Love can be kind of an obsession. One is free to love but if the object of affection doesn't return it, that love can lose its course and end up wandering. Through this film, by crossing the light and shadows of love, I wanted to bare the inner flesh of hidden, bitter loneliness to all who live in the city.
Kim Hyung-tae
A highly controlled drama of obsessive love, Pisces is ultimately flawed by its own inability to let off the brakes, but remains a very promising debut by writer-director Kim Hyung-tae, who reportedly spent seven years prepping the movie. Headlined by a luminous performance from looker Lee Mi-yeon (Whispering Corridors, Harmonium in My Memory), pic never lapses into either soupy melodrama or stalker thriller, touching on but never elucidating the essence of emotional desire.

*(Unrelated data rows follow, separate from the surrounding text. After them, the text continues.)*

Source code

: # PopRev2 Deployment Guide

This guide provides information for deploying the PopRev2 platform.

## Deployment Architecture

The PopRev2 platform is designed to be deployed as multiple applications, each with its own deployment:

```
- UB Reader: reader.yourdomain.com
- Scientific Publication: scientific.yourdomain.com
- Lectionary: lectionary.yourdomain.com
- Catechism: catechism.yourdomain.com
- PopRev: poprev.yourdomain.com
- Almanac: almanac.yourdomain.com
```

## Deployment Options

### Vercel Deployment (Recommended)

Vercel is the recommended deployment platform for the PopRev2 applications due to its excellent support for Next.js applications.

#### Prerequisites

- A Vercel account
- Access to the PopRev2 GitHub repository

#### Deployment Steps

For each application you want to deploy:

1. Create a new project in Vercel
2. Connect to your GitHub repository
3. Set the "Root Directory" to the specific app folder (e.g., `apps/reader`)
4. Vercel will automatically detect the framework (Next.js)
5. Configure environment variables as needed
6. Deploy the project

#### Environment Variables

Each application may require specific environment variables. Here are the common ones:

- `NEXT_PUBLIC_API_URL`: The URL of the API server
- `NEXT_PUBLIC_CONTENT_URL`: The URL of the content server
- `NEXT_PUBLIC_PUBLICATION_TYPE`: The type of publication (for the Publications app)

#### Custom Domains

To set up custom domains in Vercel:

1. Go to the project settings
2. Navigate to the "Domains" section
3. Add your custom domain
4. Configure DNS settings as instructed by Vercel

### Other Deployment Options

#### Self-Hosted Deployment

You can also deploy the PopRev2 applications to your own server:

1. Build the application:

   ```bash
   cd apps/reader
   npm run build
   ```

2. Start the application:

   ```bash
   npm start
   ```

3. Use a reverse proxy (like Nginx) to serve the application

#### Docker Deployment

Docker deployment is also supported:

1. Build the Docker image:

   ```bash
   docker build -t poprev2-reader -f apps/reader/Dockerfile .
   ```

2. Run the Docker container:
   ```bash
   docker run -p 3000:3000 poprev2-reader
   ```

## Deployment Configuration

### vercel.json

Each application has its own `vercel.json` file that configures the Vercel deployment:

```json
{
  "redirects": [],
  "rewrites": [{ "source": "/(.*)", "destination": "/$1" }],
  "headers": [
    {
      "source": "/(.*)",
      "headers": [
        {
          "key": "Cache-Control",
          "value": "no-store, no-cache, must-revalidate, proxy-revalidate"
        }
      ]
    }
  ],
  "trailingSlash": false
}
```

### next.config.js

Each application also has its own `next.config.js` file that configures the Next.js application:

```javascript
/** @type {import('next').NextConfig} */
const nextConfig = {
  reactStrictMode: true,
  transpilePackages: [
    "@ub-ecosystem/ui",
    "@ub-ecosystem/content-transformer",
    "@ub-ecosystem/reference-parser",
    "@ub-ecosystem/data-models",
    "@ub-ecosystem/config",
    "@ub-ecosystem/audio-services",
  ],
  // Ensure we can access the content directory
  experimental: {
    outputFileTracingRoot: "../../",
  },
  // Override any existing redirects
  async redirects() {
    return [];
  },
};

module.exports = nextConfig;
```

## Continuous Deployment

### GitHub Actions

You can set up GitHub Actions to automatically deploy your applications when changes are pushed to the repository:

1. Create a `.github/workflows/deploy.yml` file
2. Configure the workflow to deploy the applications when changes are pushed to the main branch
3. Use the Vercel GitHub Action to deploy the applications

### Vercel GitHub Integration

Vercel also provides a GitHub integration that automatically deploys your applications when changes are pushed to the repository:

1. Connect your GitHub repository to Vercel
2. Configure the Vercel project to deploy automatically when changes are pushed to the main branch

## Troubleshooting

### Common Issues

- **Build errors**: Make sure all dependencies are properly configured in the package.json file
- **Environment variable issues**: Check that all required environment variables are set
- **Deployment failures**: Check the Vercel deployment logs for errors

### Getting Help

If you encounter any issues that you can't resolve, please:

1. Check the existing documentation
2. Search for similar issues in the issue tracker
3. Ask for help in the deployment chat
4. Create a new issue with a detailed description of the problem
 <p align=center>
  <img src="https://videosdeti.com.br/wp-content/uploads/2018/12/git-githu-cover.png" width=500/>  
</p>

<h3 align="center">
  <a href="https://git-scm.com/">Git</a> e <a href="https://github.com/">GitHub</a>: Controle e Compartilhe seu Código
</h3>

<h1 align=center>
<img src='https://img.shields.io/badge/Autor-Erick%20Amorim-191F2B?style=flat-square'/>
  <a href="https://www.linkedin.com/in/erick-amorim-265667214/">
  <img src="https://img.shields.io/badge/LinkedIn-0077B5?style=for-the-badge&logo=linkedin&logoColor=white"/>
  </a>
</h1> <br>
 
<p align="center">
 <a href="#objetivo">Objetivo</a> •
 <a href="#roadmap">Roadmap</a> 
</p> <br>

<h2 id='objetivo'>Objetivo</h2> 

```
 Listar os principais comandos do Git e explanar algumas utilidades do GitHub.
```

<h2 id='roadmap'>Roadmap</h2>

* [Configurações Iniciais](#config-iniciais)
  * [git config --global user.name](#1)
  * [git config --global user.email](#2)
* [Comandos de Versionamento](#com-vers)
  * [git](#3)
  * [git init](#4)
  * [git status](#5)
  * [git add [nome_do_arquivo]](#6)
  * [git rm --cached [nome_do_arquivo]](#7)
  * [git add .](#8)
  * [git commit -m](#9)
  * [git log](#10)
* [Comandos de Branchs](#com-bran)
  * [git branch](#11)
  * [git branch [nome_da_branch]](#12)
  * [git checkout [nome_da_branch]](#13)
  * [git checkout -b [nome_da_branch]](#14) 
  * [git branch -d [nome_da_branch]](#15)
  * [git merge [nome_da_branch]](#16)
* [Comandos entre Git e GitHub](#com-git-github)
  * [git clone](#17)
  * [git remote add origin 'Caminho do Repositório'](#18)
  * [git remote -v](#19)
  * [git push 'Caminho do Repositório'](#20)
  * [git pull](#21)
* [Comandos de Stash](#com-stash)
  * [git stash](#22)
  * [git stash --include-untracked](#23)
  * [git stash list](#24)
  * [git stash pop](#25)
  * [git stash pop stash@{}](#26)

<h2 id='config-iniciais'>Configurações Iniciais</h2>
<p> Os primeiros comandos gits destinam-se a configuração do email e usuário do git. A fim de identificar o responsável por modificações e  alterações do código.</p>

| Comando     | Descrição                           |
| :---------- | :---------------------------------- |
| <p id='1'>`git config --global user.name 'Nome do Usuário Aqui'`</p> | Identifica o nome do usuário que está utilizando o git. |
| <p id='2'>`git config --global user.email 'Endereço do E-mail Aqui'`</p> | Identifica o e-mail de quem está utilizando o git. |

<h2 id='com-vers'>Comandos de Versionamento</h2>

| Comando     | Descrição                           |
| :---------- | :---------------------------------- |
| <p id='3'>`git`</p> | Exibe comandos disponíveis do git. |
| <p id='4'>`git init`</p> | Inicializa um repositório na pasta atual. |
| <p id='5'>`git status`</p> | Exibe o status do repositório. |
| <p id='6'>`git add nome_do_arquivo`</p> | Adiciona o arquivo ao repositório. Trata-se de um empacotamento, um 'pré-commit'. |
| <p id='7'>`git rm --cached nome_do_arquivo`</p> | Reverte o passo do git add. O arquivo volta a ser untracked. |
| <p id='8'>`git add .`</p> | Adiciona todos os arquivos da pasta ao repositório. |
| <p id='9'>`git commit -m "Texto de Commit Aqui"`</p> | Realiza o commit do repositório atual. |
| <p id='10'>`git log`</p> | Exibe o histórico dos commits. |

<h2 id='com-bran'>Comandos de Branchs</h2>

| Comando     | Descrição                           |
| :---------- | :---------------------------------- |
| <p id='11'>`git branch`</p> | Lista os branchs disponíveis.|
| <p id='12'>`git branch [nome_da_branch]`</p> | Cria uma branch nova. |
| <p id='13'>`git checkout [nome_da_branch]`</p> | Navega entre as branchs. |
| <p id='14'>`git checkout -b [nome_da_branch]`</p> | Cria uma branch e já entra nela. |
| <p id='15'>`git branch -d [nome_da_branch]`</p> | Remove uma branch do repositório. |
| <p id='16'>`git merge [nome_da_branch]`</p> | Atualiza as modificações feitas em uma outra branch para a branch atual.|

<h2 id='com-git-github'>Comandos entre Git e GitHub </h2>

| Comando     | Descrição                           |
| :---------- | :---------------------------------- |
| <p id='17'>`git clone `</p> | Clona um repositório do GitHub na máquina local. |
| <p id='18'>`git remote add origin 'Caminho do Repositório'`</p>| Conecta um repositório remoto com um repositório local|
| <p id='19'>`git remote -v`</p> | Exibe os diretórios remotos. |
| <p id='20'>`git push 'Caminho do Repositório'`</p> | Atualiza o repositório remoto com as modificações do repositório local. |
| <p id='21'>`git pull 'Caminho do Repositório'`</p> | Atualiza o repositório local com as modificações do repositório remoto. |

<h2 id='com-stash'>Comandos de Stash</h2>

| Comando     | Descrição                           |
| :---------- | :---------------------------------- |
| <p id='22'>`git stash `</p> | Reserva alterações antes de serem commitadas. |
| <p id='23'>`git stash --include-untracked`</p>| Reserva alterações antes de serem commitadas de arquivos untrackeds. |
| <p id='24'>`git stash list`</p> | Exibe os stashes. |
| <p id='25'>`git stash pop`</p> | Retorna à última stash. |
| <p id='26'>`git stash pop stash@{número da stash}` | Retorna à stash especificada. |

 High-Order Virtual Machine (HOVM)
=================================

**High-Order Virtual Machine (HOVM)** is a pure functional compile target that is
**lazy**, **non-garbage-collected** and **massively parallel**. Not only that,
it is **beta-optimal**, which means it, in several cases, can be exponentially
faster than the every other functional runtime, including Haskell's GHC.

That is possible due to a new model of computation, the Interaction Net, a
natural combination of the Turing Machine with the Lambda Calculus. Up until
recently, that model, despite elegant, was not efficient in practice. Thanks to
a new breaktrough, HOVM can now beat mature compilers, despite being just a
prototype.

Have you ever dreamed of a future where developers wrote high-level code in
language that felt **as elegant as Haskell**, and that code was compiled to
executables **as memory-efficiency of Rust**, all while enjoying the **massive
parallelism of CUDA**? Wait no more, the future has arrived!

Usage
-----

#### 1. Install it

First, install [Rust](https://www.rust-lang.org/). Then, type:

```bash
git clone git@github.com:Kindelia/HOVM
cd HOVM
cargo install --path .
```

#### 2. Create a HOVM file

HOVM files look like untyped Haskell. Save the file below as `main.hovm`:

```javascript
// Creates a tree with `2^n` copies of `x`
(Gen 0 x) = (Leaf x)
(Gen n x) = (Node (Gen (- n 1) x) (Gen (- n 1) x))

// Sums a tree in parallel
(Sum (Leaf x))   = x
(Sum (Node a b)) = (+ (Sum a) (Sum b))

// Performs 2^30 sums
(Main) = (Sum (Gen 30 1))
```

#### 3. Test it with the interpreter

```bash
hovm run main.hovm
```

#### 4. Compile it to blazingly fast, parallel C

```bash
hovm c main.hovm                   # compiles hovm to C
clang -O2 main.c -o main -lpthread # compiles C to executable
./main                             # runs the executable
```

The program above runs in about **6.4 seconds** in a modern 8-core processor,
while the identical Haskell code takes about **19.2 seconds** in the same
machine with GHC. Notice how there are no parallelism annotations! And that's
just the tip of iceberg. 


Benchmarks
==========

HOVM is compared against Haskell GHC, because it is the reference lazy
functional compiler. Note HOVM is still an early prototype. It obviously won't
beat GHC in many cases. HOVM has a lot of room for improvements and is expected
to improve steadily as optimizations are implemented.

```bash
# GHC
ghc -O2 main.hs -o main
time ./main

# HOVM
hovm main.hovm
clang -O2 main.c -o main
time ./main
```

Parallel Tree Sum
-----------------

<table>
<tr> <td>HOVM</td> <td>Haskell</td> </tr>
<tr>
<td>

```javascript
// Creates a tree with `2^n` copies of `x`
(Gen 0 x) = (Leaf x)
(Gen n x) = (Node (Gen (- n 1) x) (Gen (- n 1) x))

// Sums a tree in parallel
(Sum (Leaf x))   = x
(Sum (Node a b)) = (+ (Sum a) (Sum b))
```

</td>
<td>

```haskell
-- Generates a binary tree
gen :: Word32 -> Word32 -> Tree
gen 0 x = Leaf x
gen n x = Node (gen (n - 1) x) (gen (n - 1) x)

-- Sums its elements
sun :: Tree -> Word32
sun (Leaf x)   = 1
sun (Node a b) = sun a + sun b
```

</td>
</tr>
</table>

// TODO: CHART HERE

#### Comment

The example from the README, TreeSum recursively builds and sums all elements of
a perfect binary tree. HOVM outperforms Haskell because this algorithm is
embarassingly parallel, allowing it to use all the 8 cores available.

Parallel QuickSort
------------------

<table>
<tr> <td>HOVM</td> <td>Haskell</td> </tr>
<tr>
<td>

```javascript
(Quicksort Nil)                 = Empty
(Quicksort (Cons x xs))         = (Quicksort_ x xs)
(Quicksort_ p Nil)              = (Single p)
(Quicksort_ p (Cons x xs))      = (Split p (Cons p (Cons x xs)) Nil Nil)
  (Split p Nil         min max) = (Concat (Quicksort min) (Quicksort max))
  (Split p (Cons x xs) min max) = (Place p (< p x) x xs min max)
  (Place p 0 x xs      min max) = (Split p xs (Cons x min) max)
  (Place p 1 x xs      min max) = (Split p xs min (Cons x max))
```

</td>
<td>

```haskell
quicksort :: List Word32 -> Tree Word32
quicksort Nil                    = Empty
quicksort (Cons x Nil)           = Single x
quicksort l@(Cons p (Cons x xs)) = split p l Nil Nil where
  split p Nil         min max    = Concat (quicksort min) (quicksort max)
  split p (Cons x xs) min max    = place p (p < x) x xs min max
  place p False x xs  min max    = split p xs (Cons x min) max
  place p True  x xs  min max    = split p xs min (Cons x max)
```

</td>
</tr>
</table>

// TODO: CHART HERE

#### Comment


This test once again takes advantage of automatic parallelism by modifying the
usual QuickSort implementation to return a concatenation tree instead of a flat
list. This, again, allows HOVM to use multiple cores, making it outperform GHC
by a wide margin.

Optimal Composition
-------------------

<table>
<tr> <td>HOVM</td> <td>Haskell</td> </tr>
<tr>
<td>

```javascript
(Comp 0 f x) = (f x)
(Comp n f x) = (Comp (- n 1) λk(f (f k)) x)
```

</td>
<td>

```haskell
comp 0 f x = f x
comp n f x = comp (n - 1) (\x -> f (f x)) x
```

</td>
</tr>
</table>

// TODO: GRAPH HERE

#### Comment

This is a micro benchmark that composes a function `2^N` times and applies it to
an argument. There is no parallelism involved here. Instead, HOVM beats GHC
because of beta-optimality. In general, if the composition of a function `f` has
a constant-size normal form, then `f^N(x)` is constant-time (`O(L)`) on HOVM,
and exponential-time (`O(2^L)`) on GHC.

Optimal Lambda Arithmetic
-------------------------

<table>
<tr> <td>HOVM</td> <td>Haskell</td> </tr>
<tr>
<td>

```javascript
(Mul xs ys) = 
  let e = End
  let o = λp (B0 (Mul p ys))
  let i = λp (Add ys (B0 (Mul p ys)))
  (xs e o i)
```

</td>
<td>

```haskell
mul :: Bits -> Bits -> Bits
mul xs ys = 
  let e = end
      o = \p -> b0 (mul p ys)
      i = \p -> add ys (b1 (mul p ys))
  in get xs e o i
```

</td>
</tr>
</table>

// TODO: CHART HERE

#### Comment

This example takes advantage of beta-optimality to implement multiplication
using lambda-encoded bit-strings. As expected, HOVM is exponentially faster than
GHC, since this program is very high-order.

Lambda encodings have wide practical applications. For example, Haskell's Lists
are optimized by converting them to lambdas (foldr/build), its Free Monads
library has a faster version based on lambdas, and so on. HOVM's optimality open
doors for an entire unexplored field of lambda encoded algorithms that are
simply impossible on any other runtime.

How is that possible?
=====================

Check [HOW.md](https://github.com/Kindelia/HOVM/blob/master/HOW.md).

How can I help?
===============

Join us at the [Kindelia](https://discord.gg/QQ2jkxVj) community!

Neat to the point of mania, Jung Ae-ryun takes over a video shop and soon falls for a customer, handsome singer-composer Yu Dong-suk, who works opposite. A friendship slowly blooms, and she seems to accept the fact he has a girlfriend; very gradually, however, she starts to bug him, secretly arranging for a break in his career and clandestinely visiting his apartment. Initially just picture-book pretty, Lee negotiates a transition to a harder-faced obsessive an hour in that's remarkable, though pic is weakened by Choi's blander perf as the singer and the lack of a suitably cathartic climax. Pristine lensing by Hwang Seo-shik is a big plus.